1. The first ground of error alleged is: "The court stated in the presence of the jury that the only question in the case was whether the testator had enough mental capacity to know what she was doing when she signed the will." This statement was made while ruling on evidence, and was not an instruction to the jury on the amount of mental capacity required under the law to constitute testamentary capacity. Counsel for the appellant was questioning a witness for the appellee on cross examination concerning another estate, and the trial judge ruled: "Well, we are not going into any other estate. The only question is whether this woman at the time this will was purported to have been signed by her, that she had enough mental capacity to know what she was doing. So I will sustain the objection." This statement in ruling on the admission of evidence was not erroneous.

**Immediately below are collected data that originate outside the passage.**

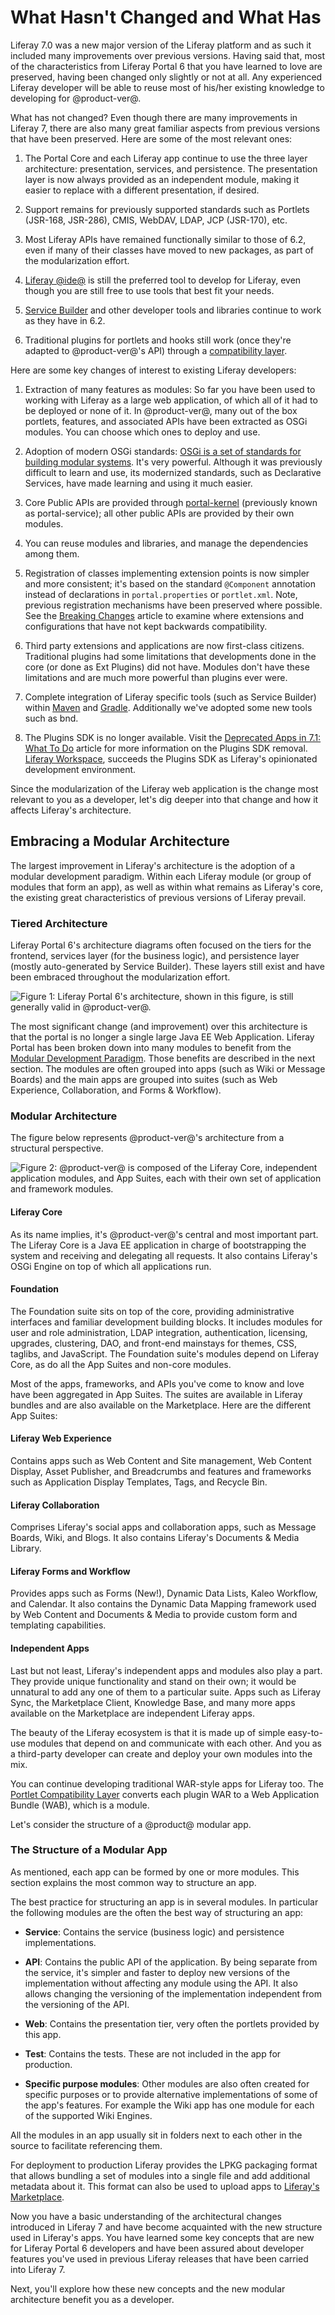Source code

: # What Hasn't Changed and What Has [](id=whats-changed-and-what-hasnt)

Liferay 7.0 was a new major version of the Liferay platform and as such it
included many improvements over previous versions. Having said that, most of the
characteristics from Liferay Portal 6 that you have learned to love are
preserved, having been changed only slightly or not at all. Any experienced
Liferay developer will be able to reuse most of his/her existing knowledge to
developing for @product-ver@.

What has not changed? Even though there are many improvements in Liferay 7,
there are also many great familiar aspects from previous versions that have been
preserved. Here are some of the most relevant ones:

1. The Portal Core and each Liferay app continue to use the three layer
architecture: presentation, services, and persistence. The presentation layer is
now always provided as an independent module, making it easier to replace with a
different presentation, if desired.

2. Support remains for previously supported standards such as Portlets
(JSR-168, JSR-286), CMIS, WebDAV, LDAP, JCP (JSR-170), etc.

3. Most Liferay APIs have remained functionally similar to those of 6.2, even if
many of their classes have moved to new packages, as part of the modularization
effort.

4. [Liferay @ide@](/develop/tutorials/-/knowledge_base/7-1/liferay-ide)
is still the preferred tool to develop for Liferay, even though you are still
free to use tools that best fit your needs.

5. [Service Builder](/develop/tutorials/-/knowledge_base/7-1/service-builder)
and other developer tools and libraries continue to work as they have in 6.2.

6. Traditional plugins for portlets and hooks still work (once they're
adapted to @product-ver@'s API) through a [compatibility layer](/develop/tutorials/-/knowledge_base/7-1/using-the-wab-generator).

Here are some key changes of interest to existing Liferay developers:

1. Extraction of many features as modules: So far you have been used to
working with Liferay as a large web application, of which all of it had to be
deployed or none of it. In @product-ver@, many out of the box portlets,
features, and associated APIs have been extracted as OSGi modules. You can
choose which ones to deploy and use.

2. Adoption of modern OSGi standards:
[OSGi is a set of standards for building modular systems](/develop/tutorials/-/knowledge_base/7-1/modularity-and-osgi).
It's very powerful. Although it was previously difficult to learn and use, its
modernized standards, such as Declarative Services, have made learning and using
it much easier.

3. Core Public APIs are provided through 
[portal-kernel](/develop/reference/-/knowledge_base/7-1/finding-liferay-api-modules)
(previously known as portal-service); all other public APIs are provided by
their own modules.

4. You can reuse modules and libraries, and manage the dependencies among
them.

5. Registration of classes implementing extension points is now simpler and more
consistent; it's based on the standard `@Component` annotation instead of
declarations in `portal.properties` or `portlet.xml`. Note, previous
registration mechanisms have been preserved where possible. See the
[Breaking Changes](/develop/reference/-/knowledge_base/7-1/breaking-changes)
article to examine where extensions and configurations that have not kept
backwards compatibility.

6. Third party extensions and applications are now first-class citizens.
Traditional plugins had some limitations that developments done in the core (or
done as Ext Plugins) did not have. Modules don't have these limitations and are
much more powerful than plugins ever were.

7. Complete integration of Liferay specific tools (such as Service
Builder) within [Maven](/develop/tutorials/-/knowledge_base/7-1/maven)
and [Gradle](/develop/reference/-/knowledge_base/7-1/gradle).
Additionally we've adopted some new tools such as bnd.

8. The Plugins SDK is no longer available. Visit the
[Deprecated Apps in 7.1: What To Do](/discover/deployment/-/knowledge_base/7-1/deprecated-apps-in-7-1-what-to-do#foundation)
article for more information on the Plugins SDK removal.
[Liferay Workspace](/develop/tutorials/-/knowledge_base/7-1/liferay-workspace),
succeeds the Plugins SDK as Liferay's opinionated development environment.

Since the modularization of the Liferay web application is the change most
relevant to you as a developer, let's dig deeper into that change and how it
affects Liferay's architecture.

## Embracing a Modular Architecture [](id=embracing-a-modular-architecture)

The largest improvement in Liferay's architecture is the adoption of a modular
development paradigm. Within each Liferay module (or group of modules that form
an app), as well as within what remains as Liferay's core, the existing great
characteristics of previous versions of Liferay prevail.

### Tiered Architecture [](id=tiered-architecture)

Liferay Portal 6's architecture diagrams often focused on the tiers for the
frontend, services layer (for the business logic), and persistence layer (mostly
auto-generated by Service Builder). These layers still exist and have been
embraced throughout the modularization effort.

![Figure 1: Liferay Portal 6's architecture, shown in this figure, is still generally valid in @product-ver@.](../../images/from-liferay-6-liferay-6-architecture.png)

The most significant change (and improvement) over this architecture is that the
portal is no longer a single large Java EE Web Application. Liferay Portal has
been broken down into many modules to benefit from the
[Modular Development Paradigm](https://dev.liferay.com/develop/tutorials/-/knowledge_base/7-1/the-benefits-of-modularity).
Those benefits are described in the next section. The modules are often grouped
into apps (such as Wiki or Message Boards) and the main apps are grouped into
suites (such as Web Experience, Collaboration, and Forms & Workflow).

### Modular Architecture [](id=modular-architecture)

The figure below represents @product-ver@'s architecture from a structural
perspective.

![Figure 2: @product-ver@ is composed of the Liferay Core, independent application modules, and App Suites, each with their own set of application and framework modules.](../../images/from-liferay-6-core-suites-and-apps.png)

#### Liferay Core [](id=liferay-core)

As its name implies, it's @product-ver@'s central and most important part. The
Liferay Core is a Java EE application in charge of bootstrapping the system and
receiving and delegating all requests. It also contains Liferay's OSGi Engine on
top of which all applications run.

#### Foundation [](id=foundation)

The Foundation suite sits on top of the core, providing administrative
interfaces and familiar development building blocks. It includes modules for
user and role administration, LDAP integration, authentication, licensing,
upgrades, clustering, DAO, and front-end mainstays for themes, CSS, taglibs, and
JavaScript. The Foundation suite's modules depend on Liferay Core, as do all the
App Suites and non-core modules.

Most of the apps, frameworks, and APIs you've come to know and love have been
aggregated in App Suites. The suites are available in Liferay bundles and are
also available on the Marketplace. Here are the different App Suites:

#### Liferay Web Experience [](id=liferay-web-experience)

Contains apps such as Web Content and Site management, Web Content Display,
Asset Publisher, and Breadcrumbs and features and frameworks such as Application
Display Templates, Tags, and Recycle Bin.

#### Liferay Collaboration [](id=liferay-collaboration)

Comprises Liferay's social apps and collaboration apps, such as Message Boards,
Wiki, and Blogs. It also contains Liferay's Documents & Media Library.

#### Liferay Forms and Workflow [](id=liferay-forms-and-workflow)

Provides apps such as Forms (New!), Dynamic Data Lists, Kaleo Workflow, and
Calendar. It also contains the Dynamic Data Mapping framework used by Web
Content and Documents & Media to provide custom form and templating
capabilities.

#### Independent Apps [](id=independent-apps)

Last but not least, Liferay's independent apps and modules also play a part.
They provide unique functionality and stand on their own; it would be unnatural
to add any one of them to a particular suite. Apps such as Liferay Sync, the
Marketplace Client, Knowledge Base, and many more apps available on the
Marketplace are independent Liferay apps.

The beauty of the Liferay ecosystem is that it is made up of simple easy-to-use
modules that depend on and communicate with each other. And you as a third-party
developer can create and deploy your own modules into the mix.

You can continue developing traditional WAR-style apps for Liferay too.
The [Portlet Compatibility Layer](/develop/tutorials/-/knowledge_base/7-1/using-the-wab-generator)
converts each plugin WAR to a Web Application Bundle (WAB), which is a module. 

Let's consider the structure of a @product@ modular app.

### The Structure of a Modular App [](id=the-structure-of-an-app)

As mentioned, each app can be formed by one or more modules. This section
explains the most common way to structure an app.

The best practice for structuring an app is in several modules. In particular
the following modules are the often the best way of structuring an app:

* **Service**: Contains the service (business logic) and persistence
implementations.

* **API**: Contains the public API of the application. By being separate from 
the service, it's simpler and faster to deploy new versions of the
implementation without affecting any module using the API. It also allows
changing the versioning of the implementation independent from the versioning of
the API.

* **Web**: Contains the presentation tier, very often the portlets provided by 
this app.

* **Test**: Contains the tests. These are not included in the app for
production.

* **Specific purpose modules**: Other modules are also often created for
specific purposes or to provide alternative implementations of some of the app's
features. For example the Wiki app has one module for each of the supported Wiki
Engines.

All the modules in an app usually sit in folders next to each other in the
source to facilitate referencing them.

For deployment to production Liferay provides the LPKG packaging format that
allows bundling a set of modules into a single file and add additional metadata
about it. This format can also be used to upload apps to [Liferay's
Marketplace](http://marketplace.liferay.com).

Now you have a basic understanding of the architectural changes introduced in
Liferay 7 and have become acquainted with the new structure used in Liferay's
apps. You have learned some key concepts that are new for Liferay Portal 6
developers and have been assured about developer features you've used in
previous Liferay releases that have been carried into Liferay 7.

Next, you'll explore how these new concepts and the new modular architecture
benefit you as a developer.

2. The second specification of error is: "The court ruled that a witness could not give his opinion as to whether the testator knew right from wrong when she signed the will; this was not the test in a will case and applied only to criminal cases." The trial judge correctly ruled that the ability to distinguish right from wrong is not the proper test of testamentary capacity. For a discussion of the rules for determining testamentary capacity see Lee v. Boyer, 217 Ga. 27, 28 (1) (120 SE2d 757).

3. The third and fourth specifications of error are as follows: "(3) In charging the jury, the court informed the jury of results of the trial in the Court of Ordinary which results were adverse to the appellant. (4) In charging the jury, the court intimated that the appellant had practiced a fraud in connection with proceedings in the Court of Ordinary." These specifications are based on a portion of the charge as follows: "And then, gentlemen, you will find in this caveat considerable allegations about how service was perfected upon this heir, Mary Lou Harvey, which is claimed to be a fraud. And all that was done away with, and that service was vacated, and she was *608 permitted under order of the Ordinary to file a caveat, which is an objection to the probation of the will."

This instruction merely related some of the allegations of the caveat, and the disposition of the case in the court of ordinary. This court has held that it is not error to instruct the jury on the appeal in the superior court in regard to the judgment rendered in the court of ordinary. Baucum v. Harper, 176 Ga. 296 (6) (168 SE 27).

4. Ground 5 of the enumeration of errors is as follows: "In charging the jury, the court stated that one of the contentions of the caveator was that the testator did not have sufficient eyesight to read the instrument to know its contents, when caveator made no such contention." This contention is based on the following portion of the charge: "She says that the said Carrie D. Gaither did not have sufficient eyesight to read the instrument to know its contents, and that the service upon her was improper and illegal."

The trial judge obviously confused the names of the testatrix and the caveatrix in this instruction, and the statement was intended to relate to the contention of the caveatrix that service on her of the application for probate was not properly made. Subsequently in the charge the judge instructed the jury that the allegations with reference to service had been disposed of, and were not before them. He further instructed them that the only question for their consideration was whether or not the testatrix had sufficient mental capacity to make a valid will. While the instruction complained of was inaccurate, when it is viewed in connection with the entire charge, we do not think that it was such error as to require the grant of a new trial.

5. The sixth specification of error is: "The court incorrectly charged the jury on the burden of proof." This specification is based on the portion of the charge as follows: "And I instruct you, gentlemen, that the burden must be carried, in a case like this, by the party upon whom it rests, which I will explain to you in these instructions, to your satisfaction by the legal preponderance of the evidence in this case, that the allegations of the party upon whom the burden rests are true, except such facts as are admitted to be true, and they will be taken to be *609 true without the necessity of truth." The objection to the charge is that the last word, "truth", should have been "proof."

We have no doubt but that the trial judge intended to use the word "proof" at the conclusion of this sentence of his charge. Since both parties have burdens to carry in submitting evidence on the trial of a caveat to a will, the charge applied equally to both parties, and we do not think this inadvertent substitution of an inapt word was harmful to the appellant.

Judgment affirmed. All the Justices concur, except Mobley, J., not participating for providential cause.